Weyerhaeuser was assigned early on Friday.

music selection:  “One More Try” — George Michael

weigh-in:  208.4 (1.6)

First up is the Weyerhaeuser (WY) assignment.  I earn the remainder of my premium a week early because my counter-party made an error.  I’m selling covered calls to earn some income while I wait for the price to recover.  I’ll be exiting substantially all covered call positions over the next months if price action supports that and focusing on small net debit spreads, especially calendar spreads as discussed Friday.  I sold WY190726C00026500 for 15 cents a share.  The trade will be in force for 47 days and yields an expected 4.48% on an annualized basis.  I remain eligible for the underlying distribution of almost 6 percent.  This is a disappointing position I hope to exit from and not look back.  Just need a short term rally to exit gracefully.

I really like Electronic Arts (EA) right now.  They have a new Battle Royale style game that is an instant hit.  They propelled the game to a high place with an unconventional marketing approach of paying professional gamers to play the game and promote it on Twitch during launch.  Its first week numbers surpassed Fortnite on a much smaller advertising budget.  The game launches in the world’s biggest gaming market next, China and the prospects are huge.  EA has also recently inked a deal to be the publisher for three highly anticipated games from independent publishers.  I like Activision Blizzard’s long term prospects as well but they are struggling short term with the loss of an important creative partner and the revenue associated with the software house.

I bought an in the money Bull Call Spread on EA.  Using a limit order, I bought EA190719C00080000 for 15.875 a share while simultaneously selling EA190719C00085000 for 11.4475 a share.  The net debit is about 4.43 a spread.  Maximum profit is earned at any price above 85 at expiry in 40 days.  With the current price at 95.51, I have 11% downside protection before profits are threatened.  Maximum profit is 57 cents a spread or 12.87% which is 117% annualized.  I’ll close early if the position closes down more than 50% or if I can earn 97% of maximum profit before expiry.  I am hedged but don’t want the hassle of early assignment.

I noted Friday that I was going to start building out Calendar Spreads.  This is a strategy that lets you profit mightily from stability in a stock’s price.  Likewise, I will be targeting big fat and slow moving slugs of stocks with large market caps and low Betas so they are unlikely to make sudden moves during the holding period.   I am using Put spreads instead of Call spreads to focus my protection on downside moves resulting from political instability and/or unexpected moves by the Fed.  I have selected Zoetis, Inc. (ZTS) for my first public experiment with this strategy.  ZTS is a mega cap veterinary medicine company.  It has steadily increasing sales and profits and is resistant to recessionary pressures due to pricing power and the essential nature of its product to for profit animal husbandry.
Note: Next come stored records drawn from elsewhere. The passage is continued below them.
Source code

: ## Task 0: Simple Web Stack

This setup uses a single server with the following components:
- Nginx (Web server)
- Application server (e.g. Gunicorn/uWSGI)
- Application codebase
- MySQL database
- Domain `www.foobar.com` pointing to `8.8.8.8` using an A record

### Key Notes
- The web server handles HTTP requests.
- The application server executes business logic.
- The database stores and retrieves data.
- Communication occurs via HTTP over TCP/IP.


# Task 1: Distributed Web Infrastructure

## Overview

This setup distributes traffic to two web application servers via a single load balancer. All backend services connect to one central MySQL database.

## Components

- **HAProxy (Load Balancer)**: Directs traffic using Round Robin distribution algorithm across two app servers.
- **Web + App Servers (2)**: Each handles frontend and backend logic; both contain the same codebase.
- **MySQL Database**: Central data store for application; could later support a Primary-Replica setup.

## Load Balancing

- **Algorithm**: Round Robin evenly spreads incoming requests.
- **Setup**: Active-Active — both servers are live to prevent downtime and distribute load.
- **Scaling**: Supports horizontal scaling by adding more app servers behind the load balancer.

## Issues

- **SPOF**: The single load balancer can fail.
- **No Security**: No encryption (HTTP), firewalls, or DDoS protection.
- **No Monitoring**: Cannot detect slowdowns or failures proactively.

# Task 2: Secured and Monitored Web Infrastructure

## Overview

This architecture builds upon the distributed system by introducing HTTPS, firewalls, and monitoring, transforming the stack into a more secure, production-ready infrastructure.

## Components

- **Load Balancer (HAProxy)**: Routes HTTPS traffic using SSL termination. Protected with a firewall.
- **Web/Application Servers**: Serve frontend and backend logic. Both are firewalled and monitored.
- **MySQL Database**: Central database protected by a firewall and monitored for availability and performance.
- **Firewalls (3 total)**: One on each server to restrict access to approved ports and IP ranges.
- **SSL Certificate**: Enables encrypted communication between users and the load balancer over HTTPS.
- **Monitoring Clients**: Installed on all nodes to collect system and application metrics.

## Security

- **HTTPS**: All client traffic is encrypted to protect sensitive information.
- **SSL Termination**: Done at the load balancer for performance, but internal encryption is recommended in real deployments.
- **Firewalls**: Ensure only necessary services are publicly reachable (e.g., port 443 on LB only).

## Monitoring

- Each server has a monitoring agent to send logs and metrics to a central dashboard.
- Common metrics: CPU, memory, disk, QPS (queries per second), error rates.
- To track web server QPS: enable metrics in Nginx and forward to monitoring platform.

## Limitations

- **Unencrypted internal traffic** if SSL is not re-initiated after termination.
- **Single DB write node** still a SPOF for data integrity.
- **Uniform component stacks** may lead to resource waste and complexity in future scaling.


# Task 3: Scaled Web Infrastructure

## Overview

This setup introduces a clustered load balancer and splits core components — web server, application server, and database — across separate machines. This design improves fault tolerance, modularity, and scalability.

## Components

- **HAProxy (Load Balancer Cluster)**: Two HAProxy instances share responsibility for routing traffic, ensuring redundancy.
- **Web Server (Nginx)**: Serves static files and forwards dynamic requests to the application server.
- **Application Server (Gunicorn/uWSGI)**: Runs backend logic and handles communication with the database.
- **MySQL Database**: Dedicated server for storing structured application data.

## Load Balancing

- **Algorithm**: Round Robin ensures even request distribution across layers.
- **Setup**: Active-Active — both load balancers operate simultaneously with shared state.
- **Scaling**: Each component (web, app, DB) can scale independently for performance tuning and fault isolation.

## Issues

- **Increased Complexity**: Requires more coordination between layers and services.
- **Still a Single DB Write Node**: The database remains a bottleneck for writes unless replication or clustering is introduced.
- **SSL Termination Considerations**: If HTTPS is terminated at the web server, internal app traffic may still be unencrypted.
Using a limit order I sold ZTS190726P00110000 for 2.5553 per share while simultaneously buying ZTS191018P00110000 for 5.6525 per share.  The net debit is about 3.10 per share.  The spread will be active about 47 days.  Because of the nature of time decay, the short call will decline in value much faster than the long call.  At the expiry of the short call, the spread should be worth more than its original cost.  Conservatively, the long call will be worth 3.50 or more per share around expiry.  That is a 12.9% return or a hair over 100% annualized. If the price makes a large move to either side, I should have an opportunity to close early.  I will also close early if the puts are in the money when the short call trades around 7 cents or less to avoid early assignment.

These two net debit spreads have much greater profit potential than the covered call approach I have traditionally used.  There is a slightly elevated risk of losing the entire investment if the spread closes at a price of zero.  I protect against this will smaller position sizes.  This is how I want to be positioned through the next bear market and I expect to do well while raising cash to deploy into distressed bonds at the depths of the next crisis.

Devour your prey raptors!

Monday Trades with Calendar Spread

Never miss another opportunity to devour prey!

2 thoughts on “Monday Trades with Calendar Spread

  • June 16, 2019 at 2:53 am
    Permalink

    So, calendar spreads are a bet on stocks staying range-bound, but you’re making that bet at a time when the yield curve is inverted and your stated goal is to prepare for a downturn? Not giving you a hard time — just doesn’t seem to me like the strategy matches the rationale. Are you trying for a balanced options portfolio by deploying a combo of bullish, bearish, and neutral plays, each with limited downside?

    Reply
    • June 16, 2019 at 6:01 pm
      Permalink

      I’m trying to be more neutral. Situations like this tend to erupt higher before crashing hard. Going short now is just not a good idea. So you mix neutral, bull, and bear. For neutral, you go with low Beta and large market cap under the theory that it won’t move 60% in a six week span. You probably see the breakdown developing and have time to trade around it. A high Beta name strikes like lightning though. They might offer more upside but at the cost of far greater risk.